Le magazine :  la compétitivité, c’est la responsabilité de tous (partie 3)

Courses / 01.02.2023

Le magazine : la compétitivité, c’est la responsabilité de tous (partie 3)

Les chevaux français ont beaucoup souffert dans les Groupes en plat l’année dernière. Comment expliquer cette situation ? (Partie 3)

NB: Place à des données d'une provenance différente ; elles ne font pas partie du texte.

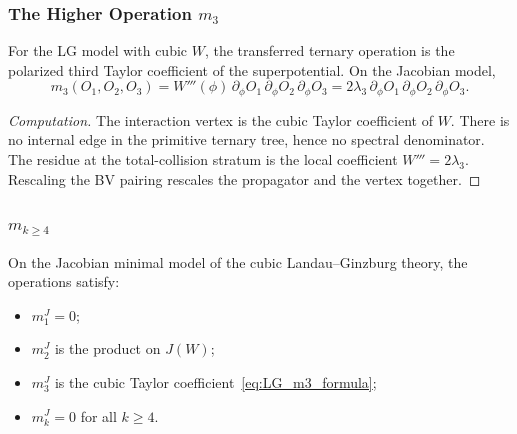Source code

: \subsubsection{The Higher Operation $m_3$}

\begin{proposition}
\label{prop:LG_m3}
For the LG model with cubic \(W\), the transferred ternary operation is
the polarized third Taylor coefficient of the superpotential. On the
Jacobian model,
\begin{equation}
\label{eq:LG_m3_formula}
m_3(O_1,O_2,O_3)=
W'''(\phi)\,\partial_\phi O_1\,\partial_\phi O_2\,\partial_\phi O_3
=2\lambda_3\,\partial_\phi O_1\,\partial_\phi O_2\,\partial_\phi O_3 .
\end{equation}
\end{proposition}

\begin{proof}[Computation]
The interaction vertex is the cubic Taylor coefficient of \(W\).
There is no internal edge in the primitive ternary tree, hence no
spectral denominator. The residue at the total-collision stratum is
the local coefficient \(W'''=2\lambda_3\). Rescaling the BV pairing
rescales the propagator and the vertex together.
\end{proof}

\subsubsection{$m_{k \geq 4}$}

\begin{proposition}
\label{prop:LG_truncation}
On the Jacobian minimal model of the cubic Landau--Ginzburg theory,
the operations satisfy:
\begin{itemize}
\item \(m_1^{J}=0\);
\item \(m_2^{J}\) is the product on \(J(W)\);
\item \(m_3^{J}\) is the cubic Taylor coefficient~\eqref{eq:LG_m3_formula};
\item \(m_k^{J}=0\) for all \(k\geq4\).
\end{itemize}
\end{proposition}

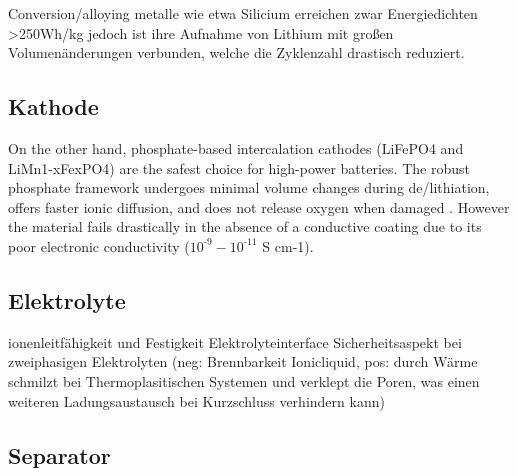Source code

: 

Conversion/alloying metalle wie etwa Silicium erreichen zwar Energiedichten >250Wh/kg jedoch ist ihre Aufnahme von Lithium mit großen Volumenänderungen verbunden, welche die Zyklenzahl drastisch reduziert.

\subsection{Kathode}

On the other hand, phosphate-based intercalation cathodes (LiFePO4 and LiMn1-xFexPO4) are the safest choice for high-power batteries. The robust phosphate framework undergoes minimal volume changes during de/lithiation, offers faster ionic diffusion, and does not release oxygen when damaged \cite{Ling2021}. However the material fails drastically in the absence of a conductive coating due to its poor electronic conductivity ($10^{\text{-}9}-10^{\text{-}11}$ S cm-1).

\subsection{Elektrolyte}
ionenleitfähigkeit und Festigkeit
Elektrolyteinterface
Sicherheitsaspekt bei zweiphasigen Elektrolyten (neg: Brennbarkeit Ionicliquid, pos: durch Wärme schmilzt bei Thermoplasitischen Systemen und verklept die Poren, was einen weiteren Ladungsaustausch bei Kurzschluss verhindern kann)
\subsection{Separator}




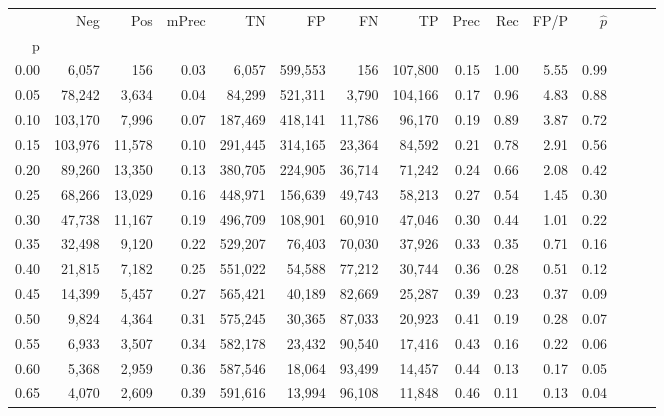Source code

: \begin{tabular}{rrrrrrrrrrrrrrr}
\toprule
{} &      Neg &     Pos & mPrec &       TN &       FP &       FN &       TP &  Prec &   Rec &  FP/P & $\hat{p}$ \\
p    &          &         &       &          &          &          &          &       &       &       &           \\
\midrule
0.00 &    6,057 &     156 &  0.03 &    6,057 &  599,553 &      156 &  107,800 &  0.15 &  1.00 &  5.55 &      0.99 \\
0.05 &   78,242 &   3,634 &  0.04 &   84,299 &  521,311 &    3,790 &  104,166 &  0.17 &  0.96 &  4.83 &      0.88 \\
0.10 &  103,170 &   7,996 &  0.07 &  187,469 &  418,141 &   11,786 &   96,170 &  0.19 &  0.89 &  3.87 &      0.72 \\
0.15 &  103,976 &  11,578 &  0.10 &  291,445 &  314,165 &   23,364 &   84,592 &  0.21 &  0.78 &  2.91 &      0.56 \\
0.20 &   89,260 &  13,350 &  0.13 &  380,705 &  224,905 &   36,714 &   71,242 &  0.24 &  0.66 &  2.08 &      0.42 \\
0.25 &   68,266 &  13,029 &  0.16 &  448,971 &  156,639 &   49,743 &   58,213 &  0.27 &  0.54 &  1.45 &      0.30 \\
0.30 &   47,738 &  11,167 &  0.19 &  496,709 &  108,901 &   60,910 &   47,046 &  0.30 &  0.44 &  1.01 &      0.22 \\
0.35 &   32,498 &   9,120 &  0.22 &  529,207 &   76,403 &   70,030 &   37,926 &  0.33 &  0.35 &  0.71 &      0.16 \\
0.40 &   21,815 &   7,182 &  0.25 &  551,022 &   54,588 &   77,212 &   30,744 &  0.36 &  0.28 &  0.51 &      0.12 \\
0.45 &   14,399 &   5,457 &  0.27 &  565,421 &   40,189 &   82,669 &   25,287 &  0.39 &  0.23 &  0.37 &      0.09 \\
0.50 &    9,824 &   4,364 &  0.31 &  575,245 &   30,365 &   87,033 &   20,923 &  0.41 &  0.19 &  0.28 &      0.07 \\
0.55 &    6,933 &   3,507 &  0.34 &  582,178 &   23,432 &   90,540 &   17,416 &  0.43 &  0.16 &  0.22 &      0.06 \\
0.60 &    5,368 &   2,959 &  0.36 &  587,546 &   18,064 &   93,499 &   14,457 &  0.44 &  0.13 &  0.17 &      0.05 \\
0.65 &    4,070 &   2,609 &  0.39 &  591,616 &   13,994 &   96,108 &   11,848 &  0.46 &  0.11 &  0.13 &      0.04 \\

\end{tabular}
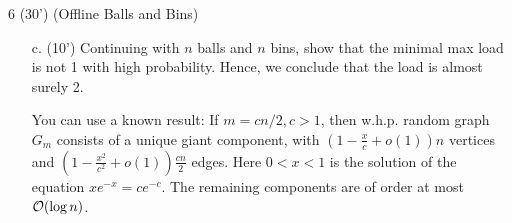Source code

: \begin{question}{6 (30') (Offline Balls and Bins)}
\begin{itemize}
    \item [c. (10')] Continuing with $n$ balls and $n$ bins, show that the minimal max load is not 1 with high probability. Hence, we conclude that the load is almost surely 2.
    
    You can use a known result: %
    If $m = cn/2, c>1$, then w.h.p. random graph $G_m$ consists of a unique giant component, with $(1 - \frac{x}{c} + o(1)) n$ vertices and $( 1 - \frac{x^2}{c^2} + o(1)) \frac{cn}{2}$ edges. 
    Here $0 < x < 1$ is the solution of the equation $xe^{-x} = ce^{-c}$. The remaining components  are of order at most $\order{\log n}$.
\end{itemize}
\end{question}

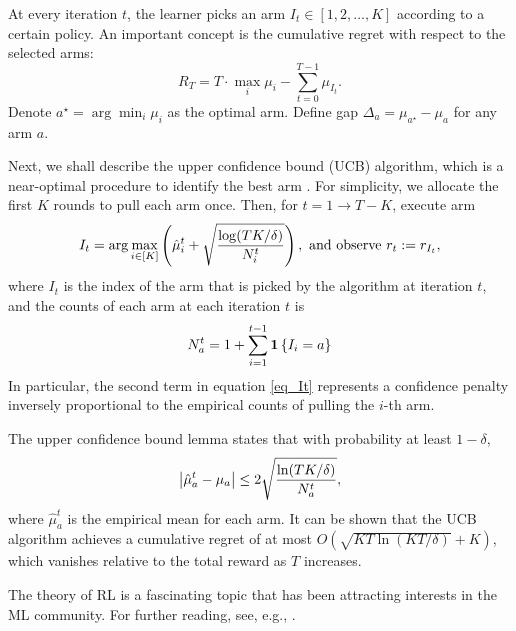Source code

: At every iteration $t$, the learner picks an arm $I_t \in [1, 2, \dots, K]$ according to a certain policy.
An important concept is the cumulative regret with respect to the selected arms:
\[ R_T = T \cdot \max_i \mu_i - \sum_{t=0}^{T-1} \mu_{I_t}. \]
Denote $a^{\star} = \arg \min_i \mu_i$ as the optimal arm.
Define gap $\Delta_a = \mu_{a^{\star}} - \mu_a$ for any arm $a$.

Next, we shall describe the upper confidence bound (UCB) algorithm, which is a near-optimal procedure to identify the best arm \cite{daniel2018tutorial}.
For simplicity, we allocate the first $K$ rounds to pull each arm once.
Then, for $t = 1 \rightarrow T - K$, execute arm 
\begin{align}
    I_t = \arg \max_{i \in [K]} \left( \hat \mu_i^t + \sqrt{\frac {\log(TK / \delta)} {N_i^t}} \right), \text{ and observe } r_t \define r_{I_t}, \label{eq_It}
\end{align}
where $I_t$ is the index of the arm that is picked by the algorithm at iteration $t$,
and the counts of each arm at each iteration $t$ is
\[ N_a^t = 1 + \sum_{i=1}^{t-1} \bm{1}\set{I_i = a} \]
In particular, the second term in equation \eqref{eq_It} represents a confidence penalty inversely proportional to the empirical counts of pulling the $i$-th arm.

The upper confidence bound lemma \citep{foster2023foundations} states that with probability at least $1 - \delta$,
\[ \bigabs{ \hat \mu_a^t - \mu_a } \le 2 \sqrt{ \frac {\ln(TK / \delta)} {N_a^t}  }, \]
where $\hat \mu_a^t$ is the empirical mean for each arm.
It can be shown that the UCB algorithm achieves a cumulative regret of at most $O(\sqrt{K T \ln (KT / \delta)} + K)$, which vanishes relative to the total reward as $T$ increases.

The theory of RL is a fascinating topic that has been attracting interests in the ML community.
For further reading, see, e.g., \cite{foster2023foundations,chi2025statistical}.
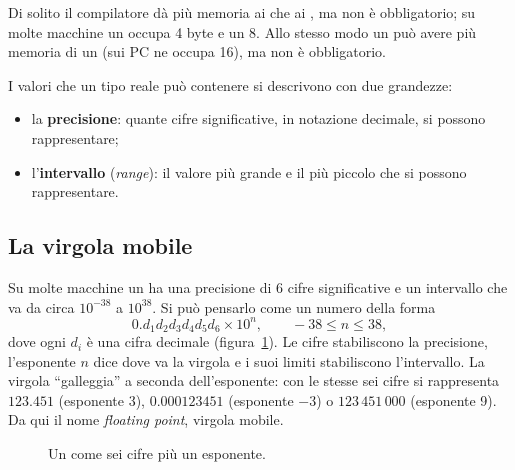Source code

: Di solito il compilatore dà più memoria ai  che ai
, ma non è obbligatorio; su molte macchine un 
occupa 4 byte e un  8. Allo stesso modo un 
può avere più memoria di un  (sui PC ne occupa 16), ma non è
obbligatorio.

I valori che un tipo reale può contenere si descrivono con due grandezze:

\begin{itemize}
  \item la \textbf{precisione}: quante cifre significative, in notazione
        decimale, si possono rappresentare;
  \item l'\textbf{intervallo} (\textit{range}): il valore più grande e il più
        piccolo che si possono rappresentare.
\end{itemize}

\subsection{La virgola mobile}

Su molte macchine un  ha una precisione di 6 cifre significative
e un intervallo che va da circa $10^{-38}$ a $10^{38}$. Si può pensarlo come
un numero della forma
\[
  0.d_1 d_2 d_3 d_4 d_5 d_6 \times 10^{n}, \qquad -38 \le n \le 38,
\]
dove ogni $d_i$ è una cifra decimale (figura~\ref{fig:virgola-mobile}). Le
cifre stabiliscono la precisione, l'esponente $n$ dice dove va la virgola e
i suoi limiti stabiliscono l'intervallo. La virgola “galleggia” a seconda
dell'esponente: con le stesse sei cifre si rappresenta $123.451$ (esponente
3), $0.000123451$ (esponente $-3$) o $123\,451\,000$ (esponente 9). Da qui il
nome \textit{floating point}, virgola mobile.

\begin{figure}[H]
  \centering
  \caption{Un  come sei cifre più un esponente.}
  \label{fig:virgola-mobile}
\end{figure}

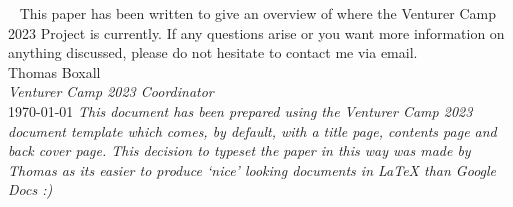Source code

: \documentclass[a4paper, 11pt]{report}
\begin{document}
    \begin{titlepage}
    
    \end{titlepage}
    \ \vfill
    This paper has been written to give an overview of where the Venturer Camp 2023 Project is currently. If any questions arise or you want more information on anything discussed, please do not hesitate to contact me via email.\\[1em]
    Thomas Boxall\\
    \textit{Venturer Camp 2023 Coordinator}\\[1em]
    \today
    \vfill
    \textit{\small This document has been prepared using the Venturer Camp 2023 document template which comes, by default, with a title page, contents page and back cover page. This decision to typeset the paper in this way was made by Thomas as its easier to produce `nice' looking documents in \LaTeX{} than Google Docs :)}
    \vspace{2em}

    \tableofcontents
    
    
    
    
    

    \backPage
\end{document}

Par Adrien Cugnasse (avec photo)

ac@jourdegalop.com

L’étude de la compétitivité est d’autant plus intéressante qu’elle fait partie des "jauges" qui permettent de prendre la température du système dans sa globalité. Le galop français a toujours vécu avec un géant pour voisin. À travers le monde, nous sommes certainement le seul grand pays de course qui doit composer avec la proximité immédiate d’une puissance hippique du niveau de la Grande-Bretagne. Sans oublier l’Irlande qui n’a aujourd’hui plus rien à voir avec le petit acteur qu’elle était il y a un demi-siècle. Jusqu’à présent, notre solution a été de proposer un équilibre différent des Anglo-Irlandais. Avec en particulier des allocations sans équivalent – dans notre région du monde – pour les courses "autres que black types". Nous avons compensé la moindre popularité du sport hippique dans notre pays en rendant l’élevage et le propriétariat plus accessibles. Si le système a tenu, c’est grâce à la présence conjointe des "petits" et des "gros". On ne peut se passer ni des uns, ni des autres. Et de la même manière, il serait totalement illusoire de penser que le galop français peut "vivre" sans l’argent du commerce, ou sans celui des étrangers, "petits" et "gros", qui élèvent et qui payent des pensions chez nous.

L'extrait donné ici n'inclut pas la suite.